Exercise prompt: In the entries below, go to the line containing "- exámenes 22 junio, 4 julio, 12 julio" and repeat it along with every later line, exactly.

[[ Records for the exercise open ]]

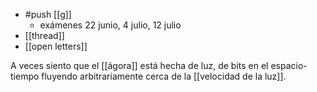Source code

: - #push [[g]]
  - exámenes 22 junio, 4 julio, 12 julio
- [[thread]]
- [[open letters]]

A veces siento que el [[ágora]] está hecha de luz, de bits en el espacio-tiempo fluyendo arbitrariamente cerca de la [[velocidad de la luz]].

[[ Records for the exercise closed ]]

Answer to the exercise:
  - exámenes 22 junio, 4 julio, 12 julio
- [[thread]]
- [[open letters]]

A veces siento que el [[ágora]] está hecha de luz, de bits en el espacio-tiempo fluyendo arbitrariamente cerca de la [[velocidad de la luz]].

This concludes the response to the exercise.